Im Nebenzimmer brannte trübe eine Kerze auf einer Kommode. Weiß und goldene Porzellanvasen standen da voller Papierrosen, an der Wand hing eine jüdische Kußtafel. Den meisten Raum im Zimmer aber nahmen zwei mächtige Betten ein, auf denen sich Berge von Federkissen in rotbaumwollenen Bezügen türmten. »Ja, lege dich nieder,« sagte Boris und strich mit der Hand über Billys Haar, »ach Billy, wenn du fühlen würdest wie ich.« – »Warum sagst du, daß ich nicht fühle wie du,« erwiderte Billy ein wenig gereizt, »das ist unfreundlich.« »Nein, nein, ich bin nicht unfreundlich,« meinte Boris, »schlafe jetzt, ich muß mit Ladislas manches besprechen.« Billy legte sich auf das Bett und Boris ging hinaus. Sie hörte die beiden jungen Leute draußen sprechen, anfangs schienen sie Karten zu spielen, dann flüsterten sie eifrig miteinander in polnischer Sprache schnell und zischend. Billy schloß die Augen und lag regungslos da, schlafen wollte sie, aber dann schien es ihr, als stünde neben ihr etwas, etwas das drohte, das heranschleichen wollte, es schien ihr, als müßte sie wachen, als wüßte sie auf ihrer Hut sein. Sie schlug wieder die Augen auf, die Flamme der Kerze wurde von einem Zugwinde leicht bewegt, irgendwo im Hause wimmerte ein Kind, ein leiser unendlich kummervoller Ton, und um sie her lagen die roten Federkissen mit ihrem widerwärtigen üppigen Schwellen und atmeten einen süßlichen Staubgeruch aus. Sie warfen große Schatten an die Wand und die runden weichen Formen zitterten sachte. Ein unendlicher Ekel schüttelte Billy, warum war sie hier, was hatte sie hier zu tun? Ja so, sie liebte ja Boris. Wie war das doch? konnte sie es nicht wieder haben, dieses heiße Gefühl des Mitleids und der Sehnsucht, das alles in ihr veränderte, ihr Mut zu allem gab und das Unmöglichste selbstverständlich machte. Auch dazu war sie jetzt zu müde. Schlafen wollte sie jetzt – irgendwo wo es still und sicher und rein wäre. Sie schloß wieder die Augen, um nicht dieses Zimmer zu sehen, wollte an zu Hause denken, allein auch diese Gedanken gaben keine Ruhe, sie schmerzten. Also an etwas ganz Friedliches wollte sie denken, etwas, das keine Vorwürfe machen konnte, an die Möbel im Gartensaal, wie sie unter ihren weißen Baumwollebezügen in der Dunkelheit standen, an die großen Blumensträuße, die dort in den Vasen welkten und ihre Blätter mit einem ganz leisen Ton auf den Tisch niederregnen ließen. Ja daran, nur daran wollte sie denken.
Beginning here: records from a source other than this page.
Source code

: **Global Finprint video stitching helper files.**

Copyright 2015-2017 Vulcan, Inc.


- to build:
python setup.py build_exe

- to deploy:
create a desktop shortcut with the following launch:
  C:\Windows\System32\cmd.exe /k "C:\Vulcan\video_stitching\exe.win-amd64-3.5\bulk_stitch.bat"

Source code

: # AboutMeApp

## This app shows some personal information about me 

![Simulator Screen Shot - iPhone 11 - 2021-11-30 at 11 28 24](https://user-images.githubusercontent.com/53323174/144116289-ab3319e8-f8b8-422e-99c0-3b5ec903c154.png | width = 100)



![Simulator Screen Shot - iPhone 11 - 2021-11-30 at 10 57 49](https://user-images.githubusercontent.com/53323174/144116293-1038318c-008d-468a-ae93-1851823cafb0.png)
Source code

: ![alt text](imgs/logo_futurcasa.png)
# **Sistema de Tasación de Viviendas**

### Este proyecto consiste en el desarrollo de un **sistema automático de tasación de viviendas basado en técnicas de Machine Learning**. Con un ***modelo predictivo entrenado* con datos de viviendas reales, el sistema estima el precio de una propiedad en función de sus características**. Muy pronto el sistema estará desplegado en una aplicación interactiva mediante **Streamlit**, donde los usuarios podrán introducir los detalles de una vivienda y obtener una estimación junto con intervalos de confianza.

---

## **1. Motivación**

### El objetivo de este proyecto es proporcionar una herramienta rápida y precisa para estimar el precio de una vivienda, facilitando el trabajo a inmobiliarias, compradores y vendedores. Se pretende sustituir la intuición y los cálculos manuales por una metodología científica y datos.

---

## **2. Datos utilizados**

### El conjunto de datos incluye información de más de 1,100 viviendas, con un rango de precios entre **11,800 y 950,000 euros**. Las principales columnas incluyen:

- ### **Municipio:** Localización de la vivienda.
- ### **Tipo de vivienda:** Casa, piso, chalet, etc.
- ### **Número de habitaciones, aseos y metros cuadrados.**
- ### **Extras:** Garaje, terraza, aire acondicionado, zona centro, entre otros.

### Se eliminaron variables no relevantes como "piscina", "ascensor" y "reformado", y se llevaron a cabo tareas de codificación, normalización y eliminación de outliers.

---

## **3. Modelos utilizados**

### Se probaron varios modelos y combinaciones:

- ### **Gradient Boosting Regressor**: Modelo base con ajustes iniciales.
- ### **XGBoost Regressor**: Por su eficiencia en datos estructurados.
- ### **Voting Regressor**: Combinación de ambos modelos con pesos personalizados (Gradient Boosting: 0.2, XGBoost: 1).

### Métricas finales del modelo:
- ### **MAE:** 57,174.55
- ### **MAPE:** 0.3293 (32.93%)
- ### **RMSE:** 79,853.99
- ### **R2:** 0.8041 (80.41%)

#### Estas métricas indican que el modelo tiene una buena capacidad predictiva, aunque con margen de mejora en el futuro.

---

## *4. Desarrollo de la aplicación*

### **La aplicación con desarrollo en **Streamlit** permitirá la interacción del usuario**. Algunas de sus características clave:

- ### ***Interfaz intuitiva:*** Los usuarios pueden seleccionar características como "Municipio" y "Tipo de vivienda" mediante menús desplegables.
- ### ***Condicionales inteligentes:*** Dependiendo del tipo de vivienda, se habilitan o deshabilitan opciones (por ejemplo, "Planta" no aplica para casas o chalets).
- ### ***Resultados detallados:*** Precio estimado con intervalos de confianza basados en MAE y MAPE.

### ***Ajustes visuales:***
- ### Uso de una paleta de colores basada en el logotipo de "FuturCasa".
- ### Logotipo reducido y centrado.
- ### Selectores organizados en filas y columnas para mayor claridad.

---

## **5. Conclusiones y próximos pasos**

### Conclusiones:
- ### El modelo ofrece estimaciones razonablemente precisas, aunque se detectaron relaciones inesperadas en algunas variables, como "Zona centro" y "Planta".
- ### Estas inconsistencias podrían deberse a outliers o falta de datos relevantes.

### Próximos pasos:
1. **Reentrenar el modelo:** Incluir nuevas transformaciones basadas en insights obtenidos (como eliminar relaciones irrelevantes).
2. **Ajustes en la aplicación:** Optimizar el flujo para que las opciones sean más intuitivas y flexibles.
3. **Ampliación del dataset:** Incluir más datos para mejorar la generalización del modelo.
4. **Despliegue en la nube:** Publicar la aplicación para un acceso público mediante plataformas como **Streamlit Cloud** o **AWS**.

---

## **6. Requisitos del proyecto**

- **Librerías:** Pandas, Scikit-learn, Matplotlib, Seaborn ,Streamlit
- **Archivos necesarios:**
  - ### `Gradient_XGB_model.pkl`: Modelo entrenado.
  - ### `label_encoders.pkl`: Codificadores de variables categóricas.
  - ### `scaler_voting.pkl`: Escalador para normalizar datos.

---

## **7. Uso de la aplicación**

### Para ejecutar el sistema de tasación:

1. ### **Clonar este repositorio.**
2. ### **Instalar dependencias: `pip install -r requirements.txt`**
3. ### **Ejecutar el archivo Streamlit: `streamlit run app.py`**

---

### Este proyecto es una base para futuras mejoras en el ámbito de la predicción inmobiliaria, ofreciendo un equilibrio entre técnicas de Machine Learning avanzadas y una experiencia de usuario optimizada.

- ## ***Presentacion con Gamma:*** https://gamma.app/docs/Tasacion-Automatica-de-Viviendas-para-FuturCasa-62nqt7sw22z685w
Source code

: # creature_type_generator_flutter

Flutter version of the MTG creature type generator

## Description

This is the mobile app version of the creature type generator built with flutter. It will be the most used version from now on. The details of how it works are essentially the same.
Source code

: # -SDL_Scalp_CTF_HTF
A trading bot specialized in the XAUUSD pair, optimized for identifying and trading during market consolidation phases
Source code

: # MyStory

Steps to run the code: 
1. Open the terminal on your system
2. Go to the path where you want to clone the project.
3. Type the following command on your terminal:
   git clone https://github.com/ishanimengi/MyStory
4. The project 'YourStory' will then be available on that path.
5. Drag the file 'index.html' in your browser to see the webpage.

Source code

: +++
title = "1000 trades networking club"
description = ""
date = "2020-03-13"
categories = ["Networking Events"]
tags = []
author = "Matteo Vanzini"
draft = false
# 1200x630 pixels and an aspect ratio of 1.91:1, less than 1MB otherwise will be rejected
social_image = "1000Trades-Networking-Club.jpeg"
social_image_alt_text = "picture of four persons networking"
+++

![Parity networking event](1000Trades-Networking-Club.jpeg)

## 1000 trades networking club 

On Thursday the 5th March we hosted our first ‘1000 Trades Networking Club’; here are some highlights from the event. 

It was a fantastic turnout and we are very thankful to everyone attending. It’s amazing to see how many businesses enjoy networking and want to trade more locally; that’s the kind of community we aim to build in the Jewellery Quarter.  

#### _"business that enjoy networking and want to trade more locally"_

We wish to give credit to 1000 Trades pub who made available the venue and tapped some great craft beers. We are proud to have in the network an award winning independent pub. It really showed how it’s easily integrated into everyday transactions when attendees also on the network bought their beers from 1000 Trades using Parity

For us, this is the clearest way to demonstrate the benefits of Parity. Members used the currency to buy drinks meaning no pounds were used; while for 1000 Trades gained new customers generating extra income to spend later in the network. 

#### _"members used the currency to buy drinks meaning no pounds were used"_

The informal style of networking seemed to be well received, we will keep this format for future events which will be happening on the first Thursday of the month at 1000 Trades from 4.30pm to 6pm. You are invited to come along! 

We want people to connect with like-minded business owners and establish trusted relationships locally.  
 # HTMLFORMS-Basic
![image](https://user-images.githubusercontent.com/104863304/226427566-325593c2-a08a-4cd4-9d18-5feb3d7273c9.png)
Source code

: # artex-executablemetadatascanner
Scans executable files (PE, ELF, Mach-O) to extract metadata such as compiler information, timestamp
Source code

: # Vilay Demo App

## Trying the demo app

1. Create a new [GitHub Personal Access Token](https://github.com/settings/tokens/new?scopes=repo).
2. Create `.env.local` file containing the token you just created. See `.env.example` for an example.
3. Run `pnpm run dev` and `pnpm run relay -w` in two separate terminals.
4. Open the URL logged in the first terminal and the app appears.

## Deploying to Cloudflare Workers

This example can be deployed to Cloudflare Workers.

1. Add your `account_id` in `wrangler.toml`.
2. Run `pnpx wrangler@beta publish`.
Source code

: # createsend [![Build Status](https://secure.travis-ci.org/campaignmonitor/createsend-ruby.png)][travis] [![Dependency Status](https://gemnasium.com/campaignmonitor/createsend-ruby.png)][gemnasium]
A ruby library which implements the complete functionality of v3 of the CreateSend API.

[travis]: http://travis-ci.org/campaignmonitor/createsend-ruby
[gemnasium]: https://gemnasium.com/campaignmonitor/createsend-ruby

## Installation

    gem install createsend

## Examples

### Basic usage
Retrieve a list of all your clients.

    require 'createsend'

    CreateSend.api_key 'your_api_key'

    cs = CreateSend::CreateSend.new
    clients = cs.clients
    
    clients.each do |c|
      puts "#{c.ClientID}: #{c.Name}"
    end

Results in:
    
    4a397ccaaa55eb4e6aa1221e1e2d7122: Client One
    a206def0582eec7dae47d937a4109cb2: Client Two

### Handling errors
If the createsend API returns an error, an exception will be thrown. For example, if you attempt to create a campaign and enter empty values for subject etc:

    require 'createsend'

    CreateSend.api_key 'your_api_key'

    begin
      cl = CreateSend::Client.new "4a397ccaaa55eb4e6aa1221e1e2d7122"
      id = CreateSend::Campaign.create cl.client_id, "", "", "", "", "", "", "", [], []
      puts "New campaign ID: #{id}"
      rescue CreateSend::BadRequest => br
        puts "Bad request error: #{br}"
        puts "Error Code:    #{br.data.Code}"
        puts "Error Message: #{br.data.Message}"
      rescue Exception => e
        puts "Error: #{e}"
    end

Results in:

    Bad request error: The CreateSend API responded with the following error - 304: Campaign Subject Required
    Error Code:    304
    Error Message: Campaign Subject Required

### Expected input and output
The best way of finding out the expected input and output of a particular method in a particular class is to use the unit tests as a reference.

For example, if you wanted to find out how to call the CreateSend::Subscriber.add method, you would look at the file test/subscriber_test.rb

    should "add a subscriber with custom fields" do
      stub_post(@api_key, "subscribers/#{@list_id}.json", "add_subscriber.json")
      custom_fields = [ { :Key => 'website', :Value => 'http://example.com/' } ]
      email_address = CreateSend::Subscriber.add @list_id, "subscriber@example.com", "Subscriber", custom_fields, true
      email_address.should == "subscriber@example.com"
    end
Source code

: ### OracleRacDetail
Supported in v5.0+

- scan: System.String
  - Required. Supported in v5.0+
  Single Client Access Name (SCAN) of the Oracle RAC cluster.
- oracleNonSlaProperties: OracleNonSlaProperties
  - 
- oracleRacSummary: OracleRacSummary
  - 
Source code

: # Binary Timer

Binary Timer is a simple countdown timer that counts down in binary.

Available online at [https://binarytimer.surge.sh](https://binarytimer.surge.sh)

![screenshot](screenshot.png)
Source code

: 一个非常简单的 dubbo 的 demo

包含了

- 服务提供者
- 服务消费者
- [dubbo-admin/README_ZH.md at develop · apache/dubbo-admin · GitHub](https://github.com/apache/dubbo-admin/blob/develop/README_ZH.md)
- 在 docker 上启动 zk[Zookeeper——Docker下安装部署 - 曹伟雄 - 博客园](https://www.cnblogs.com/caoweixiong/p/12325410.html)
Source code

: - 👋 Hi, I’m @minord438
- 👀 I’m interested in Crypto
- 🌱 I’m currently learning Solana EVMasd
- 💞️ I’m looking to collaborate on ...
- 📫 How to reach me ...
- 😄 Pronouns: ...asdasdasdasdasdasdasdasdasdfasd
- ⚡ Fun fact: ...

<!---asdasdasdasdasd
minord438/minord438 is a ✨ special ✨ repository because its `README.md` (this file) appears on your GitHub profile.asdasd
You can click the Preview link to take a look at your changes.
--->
Sie mußte doch ein wenig geschlafen haben, denn als sie jetzt auffuhr, schien es ihr, als sei sie fortgewesen irgendwo, wo sie geborgen war, wo sie bekannte Stimmen hörte, und nun fiel sie wieder jäh in diesen fremden Traum hinein. Es war noch da, dieses Zimmer, mit der dumpfen Luft, die Wände mit den sachte zitternden Schatten, die weichen roten Kissen saßen um sie her und warteten, alle waren sie noch da und mußten weiter geträumt werden. Und dann stand da noch jemand vor dem Bett ganz regungslos. Es war Boris, aber auch er seltsam fremd und unheimlich. Das flatternde Licht der Kerze ließ Schatten über sein Gesicht hinfahren und es schien, als verzöge es sich, nur die dunkelen Flecken der Augen waren unbeweglich auf sie gerichtet. Müde und mutlos lehnte sich Billy in die Kissen zurück und schloß die Augen.

»Was ist geschehen«, sagte sie ganz leise.

»Nichts ist geschehen«, erwiderte Boris ebenso leise.

»Ist er fort?« fragte Billy weiter.

– »Ja, Ladislas ist fort.«

»Warum stehst du so da?«

Als Boris nicht antwortete, wiederholte Billy die Frage weinerlich und klagend. Da hörte sie, wie er am Bette niedersank. Er umschlang sie mit seinen Armen, sie fühlte, wie sein Gesicht kalt und schwer auf ihrer Brust lag, wie ein seltsames Beben seinen Körper schüttelte, als weinte er.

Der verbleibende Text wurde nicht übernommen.